── Stored data ──
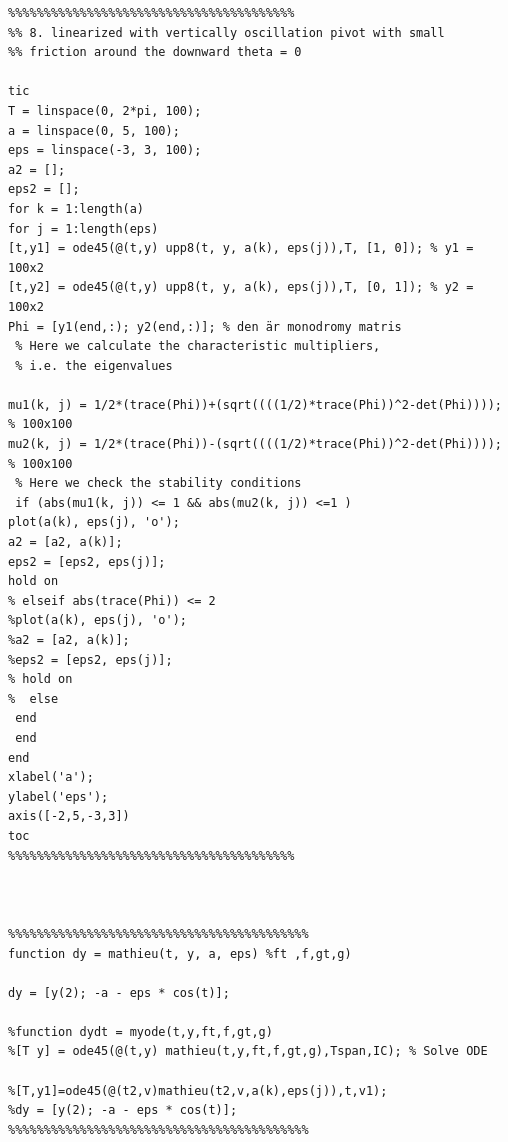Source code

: \documentclass{article}
\begin{document}
\begin{verbatim}
%%%%%%%%%%%%%%%%%%%%%%%%%%%%%%%%%%%%%%%%
%% 8. linearized with vertically oscillation pivot with small 
%% friction around the downward theta = 0

tic
T = linspace(0, 2*pi, 100);
a = linspace(0, 5, 100);
eps = linspace(-3, 3, 100);
a2 = [];
eps2 = [];
for k = 1:length(a)
for j = 1:length(eps)
[t,y1] = ode45(@(t,y) upp8(t, y, a(k), eps(j)),T, [1, 0]); % y1 = 100x2
[t,y2] = ode45(@(t,y) upp8(t, y, a(k), eps(j)),T, [0, 1]); % y2 = 100x2
Phi = [y1(end,:); y2(end,:)]; % den är monodromy matris
 % Here we calculate the characteristic multipliers,
 % i.e. the eigenvalues
 
mu1(k, j) = 1/2*(trace(Phi))+(sqrt((((1/2)*trace(Phi))^2-det(Phi)))); % 100x100
mu2(k, j) = 1/2*(trace(Phi))-(sqrt((((1/2)*trace(Phi))^2-det(Phi)))); % 100x100
 % Here we check the stability conditions
 if (abs(mu1(k, j)) <= 1 && abs(mu2(k, j)) <=1 )
plot(a(k), eps(j), 'o');
a2 = [a2, a(k)];
eps2 = [eps2, eps(j)];
hold on
% elseif abs(trace(Phi)) <= 2
%plot(a(k), eps(j), 'o');
%a2 = [a2, a(k)];
%eps2 = [eps2, eps(j)];
% hold on
%  else
 end
 end
end
xlabel('a');
ylabel('eps');
axis([-2,5,-3,3])
toc
%%%%%%%%%%%%%%%%%%%%%%%%%%%%%%%%%%%%%%%%



%%%%%%%%%%%%%%%%%%%%%%%%%%%%%%%%%%%%%%%%%%
function dy = mathieu(t, y, a, eps) %ft ,f,gt,g)

dy = [y(2); -a - eps * cos(t)];

%function dydt = myode(t,y,ft,f,gt,g)
%[T y] = ode45(@(t,y) mathieu(t,y,ft,f,gt,g),Tspan,IC); % Solve ODE

%[T,y1]=ode45(@(t2,v)mathieu(t2,v,a(k),eps(j)),t,v1);
%dy = [y(2); -a - eps * cos(t)];
%%%%%%%%%%%%%%%%%%%%%%%%%%%%%%%%%%%%%%%%%%
\end{verbatim}

\tableofcontents
\end{document}
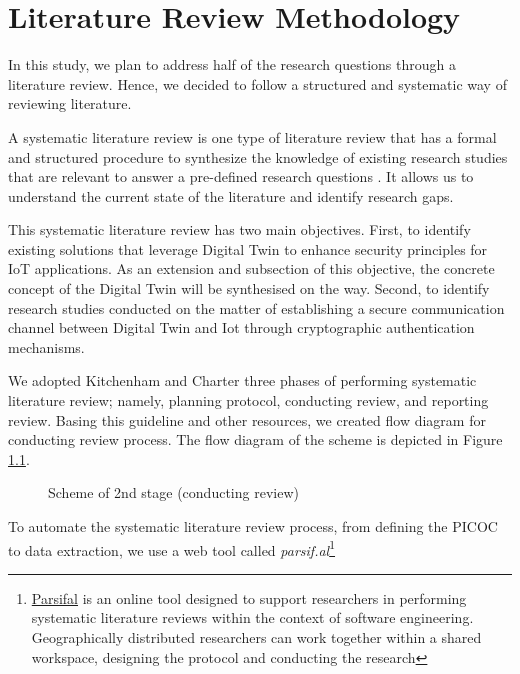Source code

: \chapter{Literature Review Methodology} %

\label{Chapter2} %

In this study, we plan to address half of the research questions through a literature review. Hence, we decided to follow a structured and systematic way of reviewing literature. 

A systematic literature review is one type of literature review that has a formal and structured procedure to synthesize the knowledge of existing research studies that are relevant to answer a pre-defined research questions \cite{kofod-petersen_how_nodate, kitchenham_guidelines_2007}. It allows us to understand the current state of the literature and identify research gaps\cite{carrera-rivera_how-conduct_2022}. 

This systematic literature review has two main objectives. First, to identify existing solutions that leverage Digital Twin to enhance security principles for IoT applications. As an extension and subsection of this objective, the concrete concept of the Digital Twin will be synthesised on the way. Second, to identify research studies conducted on the matter of establishing a secure communication channel between Digital Twin and Iot through cryptographic authentication mechanisms.  

We adopted Kitchenham and Charter three phases of performing systematic literature review; namely, planning protocol, conducting review, and reporting review. Basing this guideline and other resources, we created flow diagram for conducting review process. The flow diagram of the scheme is depicted in Figure \ref{fig:slr-proc}. 

\begin{figure}[H]
    \centering
    
    \caption{Scheme of 2nd stage (conducting review) }
    \label{fig:slr-proc}
\end{figure}


To automate the systematic literature review process, from defining the PICOC to data extraction, we use a web tool called \textit{parsif.al}\footnote{\href{https://parsif.al}{Parsifal} is an online tool designed to support researchers in performing systematic literature reviews within the context of software engineering. Geographically distributed researchers can work together within a shared workspace, designing the protocol and conducting the research}

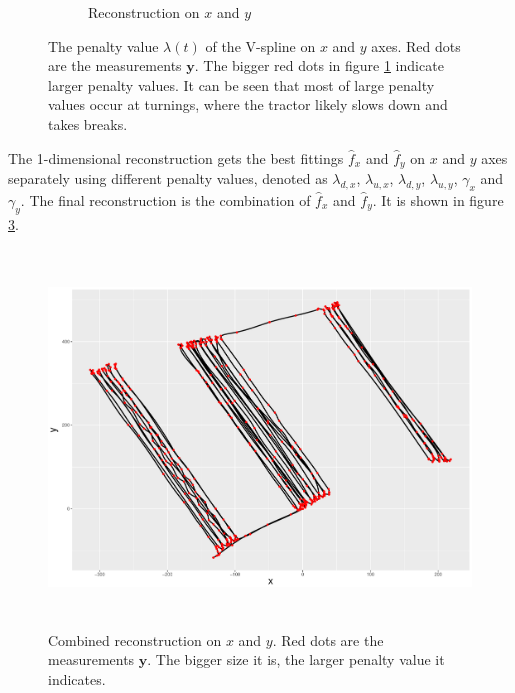 \begin{figure}
\begin{subfigure}{\textwidth}
    \caption{Reconstruction on $x$ and $y$}\label{penaltyxyggXYPath}
    \end{subfigure}
 \caption{The penalty value $\lambda(t)$ of the V-spline on $x$ and $y$ axes. Red dots are the measurements $\mathbf{y}$. The bigger red dots in figure \ref{penaltyxyggXYPath} indicate larger penalty values. It can be seen that most of large penalty values occur at turnings, where the tractor likely slows down and takes breaks. }\label{penaltyxygg}
 \end{figure}

The 1-dimensional reconstruction gets the best fittings $\hat{f}_x$ and $\hat{f}_y$ on $x$ and $y$ axes separately using different penalty values, denoted as $\lambda_{d,x}$, $\lambda_{u,x}$, $\lambda_{d,y}$, $\lambda_{u,y}$, $\gamma_x$ and $\gamma_y$. The final reconstruction is the combination of  $\hat{f}_x$ and $\hat{f}_y$. It is shown in figure \ref{1DCombinedXY}. 
\begin{figure}
  \centering
    \includegraphics[width=\textwidth,height=10cm]{Chapters/02TractorSplineTheory/plot/ggplot/ggRealdataCombinedXY2.pdf} 
  \caption{Combined reconstruction on $x$ and $y$. Red dots are the measurements $\mathbf{y}$. The bigger size it is, the larger penalty value it indicates. }\label{1DCombinedXY}
\end{figure}



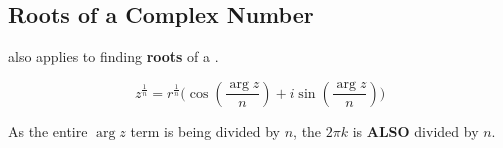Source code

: \subsection{Roots of a Complex Number}\label{subsec:Complex_Roots}
 also applies to finding \textbf{roots} of a .

\begin{equation}\label{eq:Complex_Roots}
  z^{\frac{1}{n}} = r^{\frac{1}{n}} \biggl( \cos \left( \frac{\arg{z}}{n} \right) + i \sin \left( \frac{\arg{z}}{n} \right) \biggr)
\end{equation}

\begin{remark*}
  As the entire $\arg{z}$ term is being divided by $n$, the $2 \pi k$ is \textbf{ALSO} divided by $n$.
\end{remark*}


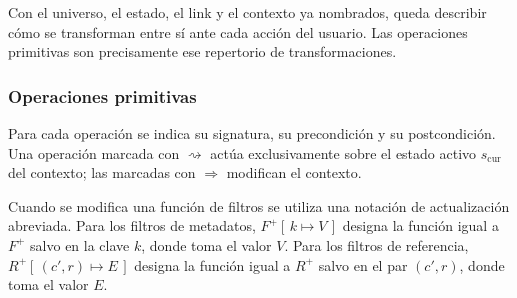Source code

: Con el universo, el estado, el link y el contexto ya nombrados, queda describir cómo se transforman entre
sí ante cada acción del usuario. Las operaciones primitivas son precisamente ese repertorio de
transformaciones.

\subsubsection*{Operaciones primitivas}

Para cada operación se indica su signatura, su precondición y su postcondición. Una operación marcada con
$\rightsquigarrow$ actúa exclusivamente sobre el estado activo $s_{\text{cur}}$ del contexto; las marcadas
con $\Rightarrow$ modifican el contexto.

Cuando se modifica una función de filtros se utiliza una notación de actualización abreviada. Para los
filtros de metadatos, $F^{+}[\,k \mapsto V\,]$ designa la función igual a $F^{+}$ salvo en la clave $k$, donde
toma el valor $V$. Para los filtros de referencia, $R^{+}[\,(c', r) \mapsto E\,]$ designa la función igual a
$R^{+}$ salvo en el par $(c', r)$, donde toma el valor $E$.

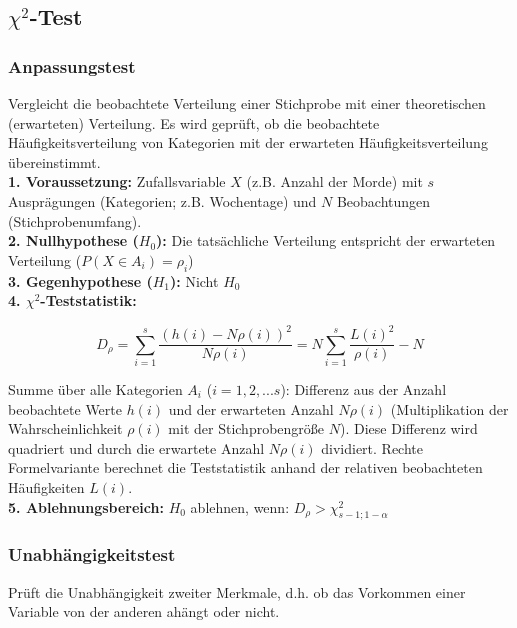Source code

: \subsection{\(\chi^2\)-Test}

\subsubsection{Anpassungstest}

Vergleicht die beobachtete Verteilung einer Stichprobe mit 
einer theoretischen (erwarteten) Verteilung. Es wird geprüft, 
ob die beobachtete Häufigkeitsverteilung von Kategorien mit der 
erwarteten Häufigkeitsverteilung übereinstimmt.\\

\textbf{1. Voraussetzung:} Zufallsvariable \(X\) (z.B. Anzahl der Morde) mit \(s\) Ausprägungen 
(Kategorien; z.B. Wochentage) und \(N\) Beobachtungen (Stichprobenumfang).\\

\textbf{2. Nullhypothese (\(H_0\)):} Die tatsächliche Verteilung entspricht der erwarteten Verteilung (\(P(X \in A_i)=\rho_i\))\\

\textbf{3. Gegenhypothese (\(H_1\)):} Nicht \(H_0\)\\

\textbf{4. \(\chi^2\)-Teststatistik:}

\begin{equation*}
    D_{\rho} = \sum_{i=1}^{s}\frac{(h(i)-N\rho(i))^2}{N\rho(i)}=N\sum_{i=1}^{s}\frac{L(i)^2}{\rho(i)} - N
\end{equation*}

Summe über alle Kategorien \(A_i\) (\(i=1,2,...s\)): 
Differenz aus der Anzahl beobachtete Werte \(h(i)\) und der 
erwarteten Anzahl \(N\rho(i)\) (Multiplikation der 
Wahrscheinlichkeit \(\rho(i)\) mit der Stichprobengröße 
\(N\)). Diese Differenz wird quadriert und durch die erwartete 
Anzahl \(N\rho(i)\) dividiert. Rechte Formelvariante berechnet
die Teststatistik anhand der relativen beobachteten Häufigkeiten \(L(i)\).\\

\textbf{5. Ablehnungsbereich:} \(H_0\) ablehnen, wenn:  \(D_{\rho} > \chi^2_{s-1;1-\alpha}\)\\


\subsubsection{Unabhängigkeitstest}

Prüft die Unabhängigkeit zweiter Merkmale, d.h. ob das Vorkommen einer Variable von der anderen ahängt oder nicht.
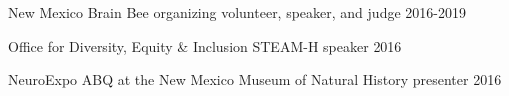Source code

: 
\begin{cvhonors}
  \cvhonor
    {New Mexico Brain Bee} %
    {organizing volunteer, speaker, and judge} %
    {} %
    {2016-2019} %
    
  \cvhonor
    {Office for Diversity, Equity \& Inclusion STEAM-H} %
    {speaker} %
    {} %
    {2016} %

  \cvhonor
    {NeuroExpo ABQ at the New Mexico Museum of Natural History} %
    {presenter} %
    {} %
    {2016} %
\end{cvhonors}    
    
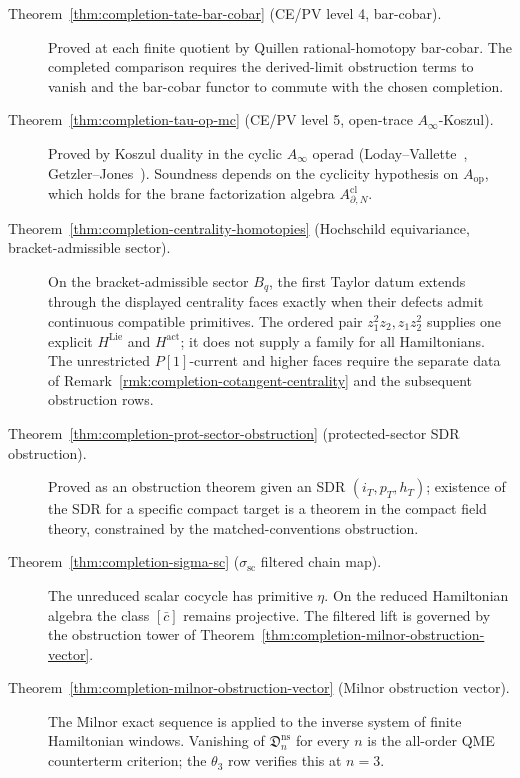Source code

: \begin{description}
\item[Theorem~\ref{thm:completion-tate-bar-cobar} (CE/PV level 4,
  bar-cobar).]  Proved at each finite quotient by Quillen
  rational-homotopy bar-cobar.  The completed comparison requires the
  derived-limit obstruction terms to vanish and the bar-cobar functor
  to commute with the chosen completion.

\item[Theorem~\ref{thm:completion-tau-op-mc} (CE/PV level 5,
  open-trace \(A_\infty\)-Koszul).]  Proved by Koszul duality in
  the cyclic \(A_\infty\) operad (Loday--Vallette~\cite{loday-vallette},
  Getzler--Jones~\cite{getzler-jones-aoperad}).  Soundness depends on the cyclicity hypothesis
  on \(A_{\mathrm{op}}\), which holds for the brane factorization
  algebra \(A^{\mathrm{cl}}_{\partial,N}\).

\item[Theorem~\ref{thm:completion-centrality-homotopies} (Hochschild
  equivariance, bracket-admissible sector).]  On the
  bracket-admissible sector \(B_q\), the first Taylor datum extends
  through the displayed centrality faces exactly when their defects
  admit continuous compatible primitives.  The ordered pair
  \(z_1^2z_2,z_1z_2^2\) supplies one explicit
  \(H^{\mathrm{Lie}}\) and \(H^{\mathrm{act}}\); it does not supply a
  family for all Hamiltonians.  The unrestricted \(P[1]\)-current and
  higher faces require the separate data of
  Remark~\ref{rmk:completion-cotangent-centrality} and the subsequent
  obstruction rows.

\item[Theorem~\ref{thm:completion-prot-sector-obstruction}
  (protected-sector SDR obstruction).]  Proved as an obstruction
  theorem given an SDR \((i_T,p_T,h_T)\); existence of the SDR
  for a specific compact target is a theorem in the compact field
  theory, constrained by the matched-conventions obstruction.

\item[Theorem~\ref{thm:completion-sigma-sc} (\(\sigma_{\mathrm{sc}}\)
  filtered chain map).]  The unreduced scalar cocycle has primitive
  \(\eta\).  On the reduced Hamiltonian algebra the class
  \([\bar c]\) remains projective.  The filtered lift is governed by
  the obstruction tower of
  Theorem~\ref{thm:completion-milnor-obstruction-vector}.

\item[Theorem~\ref{thm:completion-milnor-obstruction-vector}
  (Milnor obstruction vector).]  The Milnor exact sequence is applied
  to the inverse system of finite Hamiltonian windows.  Vanishing of
  \(\mathfrak D^{\mathrm{ns}}_n\)
  for every \(n\) is the all-order QME counterterm criterion; the
  \(\theta_3\) row verifies this at \(n=3\).


\end{description}
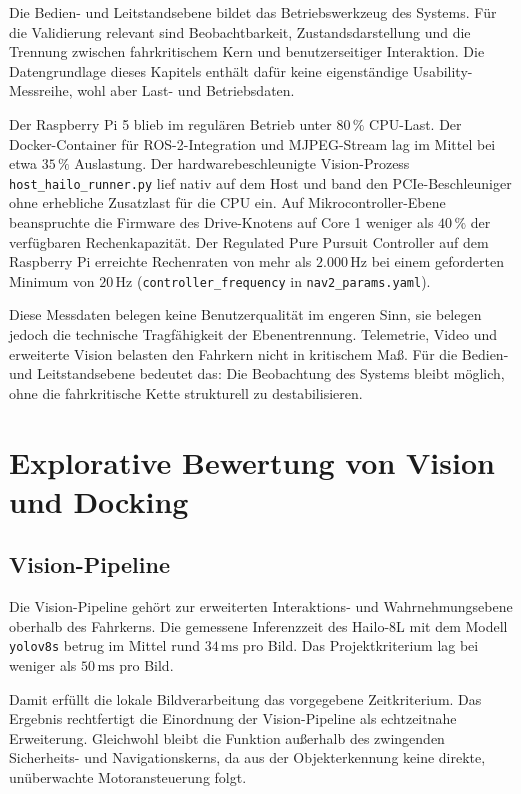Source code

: Die Bedien- und Leitstandsebene bildet das Betriebswerkzeug des Systems. Für die Validierung relevant sind Beobachtbarkeit, Zustandsdarstellung und die Trennung zwischen fahrkritischem Kern und benutzerseitiger Interaktion. Die Datengrundlage dieses Kapitels enthält dafür keine eigenständige Usability-Messreihe, wohl aber Last- und Betriebsdaten.

Der Raspberry Pi 5 blieb im regulären Betrieb unter $80\,\%$ CPU-Last. Der Docker-Container für ROS-2-Integration und MJPEG-Stream lag im Mittel bei etwa $35\,\%$ Auslastung. Der hardwarebeschleunigte Vision-Prozess \texttt{host\_hailo\_runner.py} lief nativ auf dem Host und band den PCIe-Beschleuniger ohne erhebliche Zusatzlast für die CPU ein. Auf Mikrocontroller-Ebene beanspruchte die Firmware des Drive-Knotens auf Core 1 weniger als $40\,\%$ der verfügbaren Rechenkapazität. Der Regulated Pure Pursuit Controller auf dem Raspberry Pi erreichte Rechenraten von mehr als $2{.}000\,\mathrm{Hz}$ bei einem geforderten Minimum von $20\,\mathrm{Hz}$ (\texttt{controller\_frequency} in \texttt{nav2\_params.yaml}).

Diese Messdaten belegen keine Benutzerqualität im engeren Sinn, sie belegen jedoch die technische Tragfähigkeit der Ebenentrennung. Telemetrie, Video und erweiterte Vision belasten den Fahrkern nicht in kritischem Maß. Für die Bedien- und Leitstandsebene bedeutet das: Die Beobachtung des Systems bleibt möglich, ohne die fahrkritische Kette strukturell zu destabilisieren.

\section{Explorative Bewertung von Vision und Docking}

\subsection{Vision-Pipeline}

Die Vision-Pipeline gehört zur erweiterten Interaktions- und Wahrnehmungsebene oberhalb des Fahrkerns. Die gemessene Inferenzzeit des Hailo-8L mit dem Modell \texttt{yolov8s} betrug im Mittel rund $34\,\mathrm{ms}$ pro Bild. Das Projektkriterium lag bei weniger als $50\,\mathrm{ms}$ pro Bild.

Damit erfüllt die lokale Bildverarbeitung das vorgegebene Zeitkriterium. Das Ergebnis rechtfertigt die Einordnung der Vision-Pipeline als echtzeitnahe Erweiterung. Gleichwohl bleibt die Funktion außerhalb des zwingenden Sicherheits- und Navigationskerns, da aus der Objekterkennung keine direkte, unüberwachte Motoransteuerung folgt.

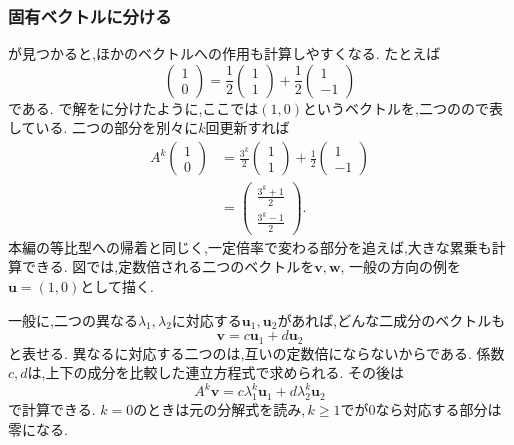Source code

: \subsubsection{固有ベクトルに分ける}

が見つかると,ほかのベクトルへの作用も計算しやすくなる.
たとえば
\[
  \begin{pmatrix}1\\0\end{pmatrix}
  =\frac12\begin{pmatrix}1\\1\end{pmatrix}
   +\frac12\begin{pmatrix}1\\-1\end{pmatrix}
\]
である.
で解をに分けたように,ここでは$(1,0)$というベクトルを,二つのので表している.
二つの部分を別々に$k$回更新すれば
\[
  \begin{aligned}
    A^k\begin{pmatrix}1\\0\end{pmatrix}
      &=\frac{3^k}{2}\begin{pmatrix}1\\1\end{pmatrix}
        +\frac12\begin{pmatrix}1\\-1\end{pmatrix}\\
      &=\begin{pmatrix}\frac{3^k+1}{2}\\\frac{3^k-1}{2}\end{pmatrix}.
  \end{aligned}
\]
本編の等比型への帰着と同じく,一定倍率で変わる部分を追えば,大きな累乗も計算できる.
図では,定数倍される二つのベクトルを$\boldsymbol v,\boldsymbol w$,
一般の方向の例を$\boldsymbol u=(1,0)$として描く.
  \BookFigEigen

一般に,二つの異なる$\lambda_1,\lambda_2$に対応する$\boldsymbol{u}_1,\boldsymbol{u}_2$があれば,どんな二成分のベクトルも
\[
  \boldsymbol{v}=c\boldsymbol{u}_1+d\boldsymbol{u}_2
\]
と表せる.
異なるに対応する二つのは,互いの定数倍にならないからである.
係数$c,d$は,上下の成分を比較した連立方程式で求められる.
その後は
\[
  A^k\boldsymbol{v}
  =c\lambda_1^k\boldsymbol{u}_1+d\lambda_2^k\boldsymbol{u}_2
\]
で計算できる.
$k=0$のときは元の分解式を読み,\,$k\ge1$でが$0$なら対応する部分は零になる.

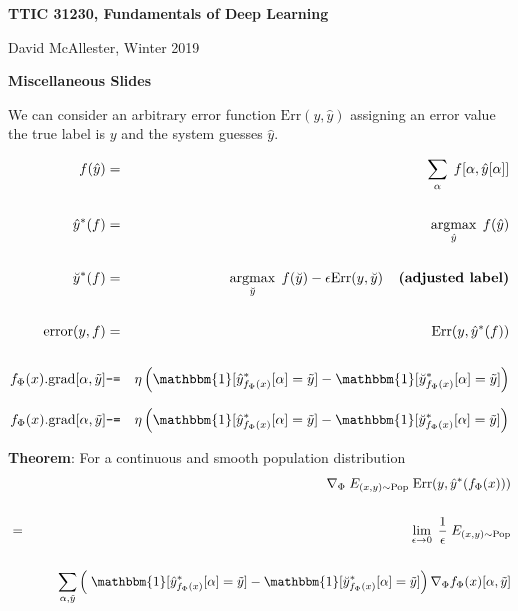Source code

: 




{\Huge

  \centerline{\bf TTIC 31230, Fundamentals of Deep Learning}
  \bigskip
  \centerline{David McAllester, Winter 2019}
  \vfill
  \centerline{\bf Miscellaneous Slides}
  
We can consider an arbitrary error function $\mathrm{Err}(y,\hat{y})$ assigning an error value the true label is $y$ and the system guesses $\hat{y}$.

\begin{eqnarray*}
  f(\hat{y}) & = & \sum_\alpha\; f[\alpha,\hat{y}[\alpha]] \\
  \\
  \hat{y}^*(f) & = & \argmax_{\hat{y}} \; f(\hat{y}) \\
  \\
  \breve{y}^*(f) & = & \argmax_{\breve{y}} \;f(\breve{y}) - \epsilon \mathrm{Err}(y,\breve{y}) \;\;\;\;\mbox{\bf (adjusted label)} \\
  \\
  \mathrm{error}(y,f) & = & \mathrm{Err}(y,\hat{y}^*(f)) \\
  \\
  f_\Phi(x).\mathrm{grad}[\alpha,\tilde{y}] & \minuseq & \eta\left(\mathbbm{1}[\hat{y}^*_{f_\Phi(x)}[\alpha] = \tilde{y}]
  - \mathbbm{1}[\breve{y}^*_{f_\Phi(x)}[\alpha] = \tilde{y}]\right) 
\end{eqnarray*}

\begin{eqnarray*}
    f_\Phi(x).\mathrm{grad}[\alpha,\tilde{y}] & \minuseq & \eta\left(\mathbbm{1}[\hat{y}^*_{f_\Phi(x)}[\alpha] = \tilde{y}]
  - \mathbbm{1}[\breve{y}^*_{f_\Phi(x)}[\alpha] = \tilde{y}]\right) 
\end{eqnarray*}

\vfill
{\bf Theorem}: For a continuous and smooth population distribution
\begin{eqnarray*}
  & & \nabla_\Phi  \;E_{(x,y) \sim \mathrm{Pop}}\;\mathrm{Err}(y,\hat{y}^*(f_\Phi(x))) \\
  \\
  & = & \lim_{\epsilon \rightarrow 0} \;\frac{1}{\epsilon}\; E_{(x,y) \sim \mathrm{Pop}} \\
  \\
  & & \;\;\;\;\;\;\sum_{\alpha,\tilde{y}} \left(\;\mathbbm{1}[\hat{y}^*_{f_\Phi(x)}[\alpha] = \tilde{y}]
  - \mathbbm{1}[\breve{y}^*_{f_\Phi(x)}[\alpha] = \tilde{y}] \right) \nabla_\Phi f_\Phi(x)[\alpha,\tilde{y}]
\end{eqnarray*}



}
───
◆ Task ◆
Provide an exact copy of only the lines from the beginning of the entries through the line containing "i.e. the eigenvalues", both ends included, with no pictures.

◆ Task output ◆
Source code

: \documentclass{article}
\begin{document}
\begin{verbatim}
%%%%%%%%%%%%%%%%%%%%%%%%%%%%%%%%%%%%%%%%
%% 8. linearized with vertically oscillation pivot with small 
%% friction around the downward theta = 0

tic
T = linspace(0, 2*pi, 100);
a = linspace(0, 5, 100);
eps = linspace(-3, 3, 100);
a2 = [];
eps2 = [];
for k = 1:length(a)
for j = 1:length(eps)
[t,y1] = ode45(@(t,y) upp8(t, y, a(k), eps(j)),T, [1, 0]); % y1 = 100x2
[t,y2] = ode45(@(t,y) upp8(t, y, a(k), eps(j)),T, [0, 1]); % y2 = 100x2
Phi = [y1(end,:); y2(end,:)]; % den är monodromy matris
 % Here we calculate the characteristic multipliers,
 % i.e. the eigenvalues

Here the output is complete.